Además, Falla destaca el papel de Rusia y China. Según explica, el respaldo de ambos países puede darle a Irán un margen para resistir la presión estadounidense. “Ormuz es claramente el as que tiene bajo la manga la República Islámica”, afirma.
La importancia de esa vía marítima explica parte de la dificultad para alcanzar un acuerdo. Mientras Teherán puede utilizarla para presionar sobre los precios del petróleo y el comercio internacional, Washington necesita conseguir su reapertura sin dar la impresión de que cedió ante Irán.
Al mismo tiempo, la situación económica iraní se ha deteriorado.
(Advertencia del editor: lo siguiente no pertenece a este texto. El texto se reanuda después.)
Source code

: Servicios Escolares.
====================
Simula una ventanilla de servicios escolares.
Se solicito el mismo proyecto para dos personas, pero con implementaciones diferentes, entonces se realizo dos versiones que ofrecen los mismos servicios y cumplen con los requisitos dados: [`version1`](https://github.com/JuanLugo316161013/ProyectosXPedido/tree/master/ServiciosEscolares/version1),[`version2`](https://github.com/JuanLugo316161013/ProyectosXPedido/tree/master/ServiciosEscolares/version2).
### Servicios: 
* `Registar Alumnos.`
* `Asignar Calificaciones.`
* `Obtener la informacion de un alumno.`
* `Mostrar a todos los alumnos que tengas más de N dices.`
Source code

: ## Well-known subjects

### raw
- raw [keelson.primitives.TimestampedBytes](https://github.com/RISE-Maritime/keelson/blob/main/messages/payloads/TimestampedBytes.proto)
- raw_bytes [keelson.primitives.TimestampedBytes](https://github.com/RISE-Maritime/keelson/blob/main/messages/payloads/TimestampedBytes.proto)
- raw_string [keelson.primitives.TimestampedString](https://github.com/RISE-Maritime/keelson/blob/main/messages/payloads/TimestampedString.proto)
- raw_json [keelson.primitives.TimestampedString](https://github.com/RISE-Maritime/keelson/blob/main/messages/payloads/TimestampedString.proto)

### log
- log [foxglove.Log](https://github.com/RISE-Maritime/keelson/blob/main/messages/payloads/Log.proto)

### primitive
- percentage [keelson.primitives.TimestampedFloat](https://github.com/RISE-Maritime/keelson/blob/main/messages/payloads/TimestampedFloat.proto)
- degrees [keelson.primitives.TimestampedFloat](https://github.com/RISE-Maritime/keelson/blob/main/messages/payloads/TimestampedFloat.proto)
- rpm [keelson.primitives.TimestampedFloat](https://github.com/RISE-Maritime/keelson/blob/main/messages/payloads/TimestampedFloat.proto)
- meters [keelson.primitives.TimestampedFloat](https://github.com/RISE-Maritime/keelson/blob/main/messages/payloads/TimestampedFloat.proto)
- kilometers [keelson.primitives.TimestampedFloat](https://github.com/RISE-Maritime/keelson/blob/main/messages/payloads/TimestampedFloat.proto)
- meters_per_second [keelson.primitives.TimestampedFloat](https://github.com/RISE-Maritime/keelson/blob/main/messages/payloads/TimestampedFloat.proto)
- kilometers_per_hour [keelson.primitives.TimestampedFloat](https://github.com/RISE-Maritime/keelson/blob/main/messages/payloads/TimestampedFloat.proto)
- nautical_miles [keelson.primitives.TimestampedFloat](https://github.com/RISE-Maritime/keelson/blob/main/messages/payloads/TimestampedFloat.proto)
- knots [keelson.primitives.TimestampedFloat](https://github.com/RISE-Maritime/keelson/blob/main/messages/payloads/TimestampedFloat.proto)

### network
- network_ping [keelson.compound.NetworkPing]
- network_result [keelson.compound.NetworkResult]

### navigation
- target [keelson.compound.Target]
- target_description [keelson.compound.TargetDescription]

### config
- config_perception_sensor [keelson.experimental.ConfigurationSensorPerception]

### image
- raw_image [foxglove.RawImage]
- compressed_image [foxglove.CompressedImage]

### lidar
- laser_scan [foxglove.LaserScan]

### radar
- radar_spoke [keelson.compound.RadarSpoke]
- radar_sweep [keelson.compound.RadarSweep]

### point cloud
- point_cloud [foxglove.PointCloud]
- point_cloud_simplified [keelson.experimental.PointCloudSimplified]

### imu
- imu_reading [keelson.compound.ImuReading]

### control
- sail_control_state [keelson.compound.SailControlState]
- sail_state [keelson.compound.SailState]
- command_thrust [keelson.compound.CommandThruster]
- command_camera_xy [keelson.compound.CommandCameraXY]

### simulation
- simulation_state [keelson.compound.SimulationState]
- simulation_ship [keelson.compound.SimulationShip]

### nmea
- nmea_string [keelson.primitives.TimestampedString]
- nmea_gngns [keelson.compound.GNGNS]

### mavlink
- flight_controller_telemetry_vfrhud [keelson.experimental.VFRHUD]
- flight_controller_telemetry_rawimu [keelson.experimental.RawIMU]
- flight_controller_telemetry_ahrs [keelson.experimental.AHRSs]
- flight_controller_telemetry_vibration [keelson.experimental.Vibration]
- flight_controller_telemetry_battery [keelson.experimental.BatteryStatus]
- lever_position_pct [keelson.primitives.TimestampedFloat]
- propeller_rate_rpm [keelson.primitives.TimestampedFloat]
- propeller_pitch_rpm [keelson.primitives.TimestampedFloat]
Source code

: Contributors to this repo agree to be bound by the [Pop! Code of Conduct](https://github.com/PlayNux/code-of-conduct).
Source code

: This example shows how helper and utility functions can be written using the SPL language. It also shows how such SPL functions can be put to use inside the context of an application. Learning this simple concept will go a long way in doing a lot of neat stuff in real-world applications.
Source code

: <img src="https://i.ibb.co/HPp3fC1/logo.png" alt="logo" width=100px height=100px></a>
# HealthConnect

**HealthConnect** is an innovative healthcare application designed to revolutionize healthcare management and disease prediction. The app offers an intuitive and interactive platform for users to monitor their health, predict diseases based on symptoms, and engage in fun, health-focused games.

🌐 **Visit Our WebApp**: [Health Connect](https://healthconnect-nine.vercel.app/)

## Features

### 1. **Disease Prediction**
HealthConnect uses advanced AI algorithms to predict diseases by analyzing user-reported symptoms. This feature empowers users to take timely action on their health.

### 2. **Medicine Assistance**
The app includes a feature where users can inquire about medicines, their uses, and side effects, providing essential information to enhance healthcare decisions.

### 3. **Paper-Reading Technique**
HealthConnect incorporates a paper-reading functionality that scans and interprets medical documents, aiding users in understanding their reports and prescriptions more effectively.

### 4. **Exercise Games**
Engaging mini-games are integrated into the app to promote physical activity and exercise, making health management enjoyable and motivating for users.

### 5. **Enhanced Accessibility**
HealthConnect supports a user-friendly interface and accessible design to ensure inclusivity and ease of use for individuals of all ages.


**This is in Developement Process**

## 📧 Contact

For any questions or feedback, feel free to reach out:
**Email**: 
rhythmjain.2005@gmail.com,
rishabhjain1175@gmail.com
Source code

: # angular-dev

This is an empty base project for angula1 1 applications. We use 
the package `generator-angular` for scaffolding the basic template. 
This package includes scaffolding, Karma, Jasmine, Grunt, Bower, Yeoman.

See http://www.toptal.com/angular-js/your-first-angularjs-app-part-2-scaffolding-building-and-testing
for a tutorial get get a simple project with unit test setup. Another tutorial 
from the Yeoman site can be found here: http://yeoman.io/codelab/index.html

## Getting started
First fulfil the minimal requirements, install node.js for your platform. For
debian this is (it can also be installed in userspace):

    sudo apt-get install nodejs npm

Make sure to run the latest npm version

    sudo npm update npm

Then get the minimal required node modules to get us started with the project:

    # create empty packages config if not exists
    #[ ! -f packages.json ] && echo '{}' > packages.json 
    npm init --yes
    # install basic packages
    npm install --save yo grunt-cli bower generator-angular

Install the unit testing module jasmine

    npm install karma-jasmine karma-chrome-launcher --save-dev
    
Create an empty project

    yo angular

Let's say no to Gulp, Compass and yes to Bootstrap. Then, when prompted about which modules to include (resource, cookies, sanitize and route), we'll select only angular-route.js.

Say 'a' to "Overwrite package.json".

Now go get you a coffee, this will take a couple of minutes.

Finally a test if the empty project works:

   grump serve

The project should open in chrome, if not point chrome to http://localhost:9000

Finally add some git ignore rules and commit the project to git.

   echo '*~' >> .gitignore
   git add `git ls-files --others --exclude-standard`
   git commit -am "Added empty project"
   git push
Según datos recogidos por la agencia EFE, la inflación interanual llegó al 87,9% en julio y la de alimentos alcanzó el 128%. El desempleo también aumentó y el rial llegó a mínimos históricos frente al dólar.
Israel también cambió sus prioridades
Aunque gran parte de la atención internacional se ha concentrado en la confrontación entre Washington y Teherán, Israel mantiene sus propios objetivos.

El primer ministro israelí, Benjamin Netanyahu, en Jerusalén, el 17 de agosto de 2026. (Ohad Zwigenberg / POOL / AFP)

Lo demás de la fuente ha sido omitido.